On the other hand, there are some branching processes that do display these properties. Snider et al. [30] analyzed thousands of dendritic and axonal arbors in the brain across many cell types and species; they found that all arbors exhibited near separability and self-similarity and could be described by a Gaussian density truncated at roughly 1.7 SDs for 3D arbors. These properties allow complex arbors to be generated by only varying a few parameters, offering a potentially very simple way to form diverse neural circuits [61]. The fact that neural and plant branching structures share similar topological properties offers another correspondence contributing to the field of plant neurobiology [62, 63].
STAR★METHODS
KEY RESOURCES TABLE
REAGENT or RESOURCE | SOURCE | IDENTIFIER |
---|---|---|
Deposited Data | ||
Plant 3D architecture data | http://plant3d.snl.salk.edu | |
Plant 3D architecture data | http://dx.doi.org/10.17632/9k7zctdyhs.1 | |
Experimental Models: Organisms/Strains | ||
Tomato (Solanum lycopersicum cv m82D) | Plant Biology Laboratories, Salk Institute | N/A |
Tobacco (Nicotiana benthamiana) | Plant Biology Laboratories, Salk Institute | N/A |
Sorghum (Sorghum bicolor) | John Mullet, Texas A&M University | N/A |
Software and Algorithms | ||
Code to compute plant moments | This paper | http://plant3d.snl.salk.edu |
3D scanner (Faro Technologies) | http://www.faro.com/products/metrology/faroarm-measuring-arm/overview | |
Other | ||
Plant growth chambers | Percival Scientific, IA | https://www.percival-scientific.com/ |
Plant growth chambers | Conviron model E8 | http://www.conviron.com/products/e8-reach-in-plant-growth-chamber |
CONTACT FOR REAGENT AND RESOURCE SHARING
Further information and requests for resources should be directed to and will be fulfilled by the Lead Contact, Saket Navlakha (navlakha@salk.edu).
METHOD DETAILS
Plant growth experiments
Experiments were performed with 3 species of plants (Table S1): tomato (Solanum lycopersicum cv m82D), tobacco (Nicotiana benthamiana), and sorghum (Sorghum bicolor 100m).
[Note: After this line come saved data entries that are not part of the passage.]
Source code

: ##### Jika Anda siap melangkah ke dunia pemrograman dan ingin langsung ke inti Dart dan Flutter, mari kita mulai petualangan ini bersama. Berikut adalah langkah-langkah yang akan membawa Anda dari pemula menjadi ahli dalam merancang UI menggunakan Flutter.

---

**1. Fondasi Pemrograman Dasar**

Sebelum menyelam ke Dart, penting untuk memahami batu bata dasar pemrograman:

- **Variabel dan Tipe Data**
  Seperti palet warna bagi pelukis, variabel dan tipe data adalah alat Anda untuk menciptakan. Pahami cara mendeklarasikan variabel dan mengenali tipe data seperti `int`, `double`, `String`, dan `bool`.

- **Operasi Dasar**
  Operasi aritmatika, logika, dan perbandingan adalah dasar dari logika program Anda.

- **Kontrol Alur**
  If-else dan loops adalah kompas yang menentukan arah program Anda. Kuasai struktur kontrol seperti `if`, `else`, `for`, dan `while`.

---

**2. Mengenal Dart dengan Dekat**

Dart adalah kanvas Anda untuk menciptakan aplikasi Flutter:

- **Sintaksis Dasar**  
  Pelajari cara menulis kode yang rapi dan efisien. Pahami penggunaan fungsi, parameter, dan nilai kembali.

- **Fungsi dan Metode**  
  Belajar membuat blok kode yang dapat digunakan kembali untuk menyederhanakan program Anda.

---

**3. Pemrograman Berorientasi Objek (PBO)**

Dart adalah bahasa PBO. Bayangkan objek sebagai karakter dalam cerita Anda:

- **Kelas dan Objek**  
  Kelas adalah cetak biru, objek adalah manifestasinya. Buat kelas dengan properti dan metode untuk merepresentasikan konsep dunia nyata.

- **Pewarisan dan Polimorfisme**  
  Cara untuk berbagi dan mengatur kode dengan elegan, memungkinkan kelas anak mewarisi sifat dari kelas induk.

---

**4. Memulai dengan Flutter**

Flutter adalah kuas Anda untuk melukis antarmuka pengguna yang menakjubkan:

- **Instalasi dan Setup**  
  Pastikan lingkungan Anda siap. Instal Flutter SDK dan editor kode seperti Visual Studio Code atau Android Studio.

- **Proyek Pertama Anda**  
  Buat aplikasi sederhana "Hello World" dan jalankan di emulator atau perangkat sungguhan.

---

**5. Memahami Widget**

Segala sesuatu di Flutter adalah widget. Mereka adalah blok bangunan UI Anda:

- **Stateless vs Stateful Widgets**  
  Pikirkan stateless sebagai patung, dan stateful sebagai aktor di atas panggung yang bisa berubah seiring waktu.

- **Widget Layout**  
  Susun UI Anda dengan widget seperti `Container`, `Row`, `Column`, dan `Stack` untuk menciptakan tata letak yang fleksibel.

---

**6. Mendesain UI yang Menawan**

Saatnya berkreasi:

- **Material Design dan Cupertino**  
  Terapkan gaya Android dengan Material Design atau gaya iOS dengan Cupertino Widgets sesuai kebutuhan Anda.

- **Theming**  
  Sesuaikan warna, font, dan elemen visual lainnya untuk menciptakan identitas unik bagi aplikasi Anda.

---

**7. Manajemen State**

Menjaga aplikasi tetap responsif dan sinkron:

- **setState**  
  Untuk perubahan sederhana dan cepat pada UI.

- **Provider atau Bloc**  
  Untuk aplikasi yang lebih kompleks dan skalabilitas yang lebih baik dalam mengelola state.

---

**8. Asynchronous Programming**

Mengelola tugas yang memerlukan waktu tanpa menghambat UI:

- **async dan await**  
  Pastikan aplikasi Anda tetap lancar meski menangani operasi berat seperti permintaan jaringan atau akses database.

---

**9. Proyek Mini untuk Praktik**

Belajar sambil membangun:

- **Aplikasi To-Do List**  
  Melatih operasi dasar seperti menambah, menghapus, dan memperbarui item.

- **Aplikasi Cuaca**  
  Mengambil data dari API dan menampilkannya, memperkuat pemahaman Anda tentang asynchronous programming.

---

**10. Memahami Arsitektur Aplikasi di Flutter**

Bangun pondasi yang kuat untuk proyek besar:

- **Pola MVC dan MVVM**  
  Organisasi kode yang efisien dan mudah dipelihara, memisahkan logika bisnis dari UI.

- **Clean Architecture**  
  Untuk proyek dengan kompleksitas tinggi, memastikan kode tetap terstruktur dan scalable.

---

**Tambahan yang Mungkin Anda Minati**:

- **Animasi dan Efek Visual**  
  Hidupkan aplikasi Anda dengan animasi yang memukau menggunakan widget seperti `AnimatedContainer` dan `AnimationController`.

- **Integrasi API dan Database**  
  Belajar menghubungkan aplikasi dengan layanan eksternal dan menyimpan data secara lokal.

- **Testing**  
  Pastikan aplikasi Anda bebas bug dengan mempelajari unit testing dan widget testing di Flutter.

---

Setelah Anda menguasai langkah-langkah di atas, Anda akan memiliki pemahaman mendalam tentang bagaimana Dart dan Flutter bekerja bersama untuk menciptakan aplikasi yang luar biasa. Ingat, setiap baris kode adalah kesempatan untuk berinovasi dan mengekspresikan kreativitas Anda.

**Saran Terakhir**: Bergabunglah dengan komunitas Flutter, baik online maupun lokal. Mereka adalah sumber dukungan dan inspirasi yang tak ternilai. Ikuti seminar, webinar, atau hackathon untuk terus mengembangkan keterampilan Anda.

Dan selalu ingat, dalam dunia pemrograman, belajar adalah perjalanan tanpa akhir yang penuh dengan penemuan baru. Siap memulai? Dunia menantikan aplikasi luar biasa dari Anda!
These species were selected because they encapsulate two well-known classes of flowering plants (monocots and dicots, which produce one and two embryonic leaves, respectively) and because of their overall agricultural importance [64]. Each plant was grown in a medium comprised of 2x soil (SunGro Propagation mix, USA) to 1x medium vermiculite (SunGro, USA). The soil was moistened with water containing 0.12–0.24 oz/gallon fertilizer (Plantex, Canada). All seedlings, except for sorghum, were planted in 12-celled planting trays and then transferred to plastic pots. Tomatoes were transferred to plastic pots (4in. diameter × 3in. tall) on their 9th day after planting, and scanning began on their 11th day (which we refer to as scanning day 0, or D0). Tobaccos were transferred to plastic pots (4.5in. diameter × 3.75in. tall) on their 9th day after planting, and scanning began on their 17th day. Sorghum were directly planted in plastic pots (4in. diameter x 3in. tall) and scanning began on their 7th day. All plants were given roughly 50mL of water per day in the greenhouse until they were moved to different environmental conditions in chambers. All plants were placed in their environmental condition 24 hr prior to the first day of scanning (D0).
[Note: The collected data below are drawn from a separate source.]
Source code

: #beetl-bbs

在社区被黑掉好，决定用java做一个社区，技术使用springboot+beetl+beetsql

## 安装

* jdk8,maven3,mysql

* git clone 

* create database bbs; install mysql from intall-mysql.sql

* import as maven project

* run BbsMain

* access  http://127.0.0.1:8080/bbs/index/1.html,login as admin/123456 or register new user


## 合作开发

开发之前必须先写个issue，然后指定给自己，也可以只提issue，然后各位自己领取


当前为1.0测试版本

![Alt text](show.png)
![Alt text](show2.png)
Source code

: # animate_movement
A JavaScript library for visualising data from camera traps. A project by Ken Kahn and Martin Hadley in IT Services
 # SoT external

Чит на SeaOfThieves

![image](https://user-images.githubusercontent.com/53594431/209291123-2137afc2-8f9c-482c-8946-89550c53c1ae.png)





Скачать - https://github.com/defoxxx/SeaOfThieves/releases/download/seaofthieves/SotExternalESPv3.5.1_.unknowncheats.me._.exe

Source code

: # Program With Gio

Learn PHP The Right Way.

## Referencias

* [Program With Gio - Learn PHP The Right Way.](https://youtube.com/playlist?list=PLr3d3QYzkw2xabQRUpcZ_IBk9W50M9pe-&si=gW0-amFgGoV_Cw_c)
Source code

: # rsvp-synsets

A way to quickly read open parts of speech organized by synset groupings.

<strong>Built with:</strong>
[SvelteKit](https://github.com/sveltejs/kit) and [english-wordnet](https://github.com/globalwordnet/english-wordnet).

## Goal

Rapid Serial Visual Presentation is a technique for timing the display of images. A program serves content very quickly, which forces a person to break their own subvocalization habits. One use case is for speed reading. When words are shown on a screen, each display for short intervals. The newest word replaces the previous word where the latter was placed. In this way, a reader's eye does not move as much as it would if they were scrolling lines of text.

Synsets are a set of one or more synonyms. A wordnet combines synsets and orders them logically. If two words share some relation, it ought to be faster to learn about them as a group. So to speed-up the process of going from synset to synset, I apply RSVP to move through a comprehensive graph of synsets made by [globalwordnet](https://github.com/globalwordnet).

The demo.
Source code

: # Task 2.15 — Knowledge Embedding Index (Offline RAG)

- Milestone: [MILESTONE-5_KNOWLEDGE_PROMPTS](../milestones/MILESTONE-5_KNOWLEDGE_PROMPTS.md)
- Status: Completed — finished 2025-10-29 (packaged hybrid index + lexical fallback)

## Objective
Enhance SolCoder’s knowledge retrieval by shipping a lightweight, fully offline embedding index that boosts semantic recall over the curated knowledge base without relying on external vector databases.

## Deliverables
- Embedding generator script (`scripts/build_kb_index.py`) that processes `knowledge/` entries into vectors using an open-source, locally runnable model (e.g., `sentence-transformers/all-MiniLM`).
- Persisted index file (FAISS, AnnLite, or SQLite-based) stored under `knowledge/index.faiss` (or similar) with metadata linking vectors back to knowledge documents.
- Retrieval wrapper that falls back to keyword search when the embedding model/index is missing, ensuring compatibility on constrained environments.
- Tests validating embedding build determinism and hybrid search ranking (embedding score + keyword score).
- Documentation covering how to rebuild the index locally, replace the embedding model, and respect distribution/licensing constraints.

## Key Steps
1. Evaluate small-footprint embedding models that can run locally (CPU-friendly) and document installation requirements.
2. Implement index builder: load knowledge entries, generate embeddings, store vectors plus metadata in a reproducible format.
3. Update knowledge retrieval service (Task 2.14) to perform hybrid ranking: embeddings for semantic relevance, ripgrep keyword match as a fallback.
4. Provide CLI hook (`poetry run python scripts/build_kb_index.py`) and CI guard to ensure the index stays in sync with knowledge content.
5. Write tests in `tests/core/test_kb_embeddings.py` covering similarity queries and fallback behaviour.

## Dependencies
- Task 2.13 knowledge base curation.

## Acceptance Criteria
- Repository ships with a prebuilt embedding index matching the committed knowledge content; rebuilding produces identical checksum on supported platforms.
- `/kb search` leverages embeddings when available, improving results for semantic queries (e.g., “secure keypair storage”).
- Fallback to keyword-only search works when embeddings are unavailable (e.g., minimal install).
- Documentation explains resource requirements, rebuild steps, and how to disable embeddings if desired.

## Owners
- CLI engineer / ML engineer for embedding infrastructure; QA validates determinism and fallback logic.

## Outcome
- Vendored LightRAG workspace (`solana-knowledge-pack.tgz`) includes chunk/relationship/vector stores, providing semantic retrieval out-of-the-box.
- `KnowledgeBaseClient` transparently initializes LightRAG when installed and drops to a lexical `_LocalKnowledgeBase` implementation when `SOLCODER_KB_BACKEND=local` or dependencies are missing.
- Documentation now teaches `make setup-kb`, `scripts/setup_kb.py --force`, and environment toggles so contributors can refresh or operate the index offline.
Experiments for each plant species were performed across 3–5 environmental conditions (with 2–5 replicates per species-condition pair), and through 20–30 days of growth (Table S1). All plants were grown in chambers on a long-day cycle — 8hr dark (1am-9am), 16hr light (9am-1am) — once placed in their environments. All plants received 50mL of water every other day (drought condition excluded). Tomato experiments were performed in ambient conditions (Percival Scientific, IA; 22°C), shade (22°C, R:FR = 0.7), high-heat (35°C), high-light (Conviron model E8; 22°C, PAR = 1140 μmol−2m−1), and drought (22°C). Plants in the drought condition were not watered for the entirety of the scanning period. Tobacco experiments were performed in ambient, shade, and high-heat (32°C). Sorghum experiments were performed in ambient, shade, high-heat (35°C), and high-light. These conditions were selected because they represent a range of realistic environments regularly faced by many plant species. Scans were performed every 1–3 days. Each plant was scanned at approximately the same time every scanning day. Each scan took roughly 5–20 min, depending on plant size.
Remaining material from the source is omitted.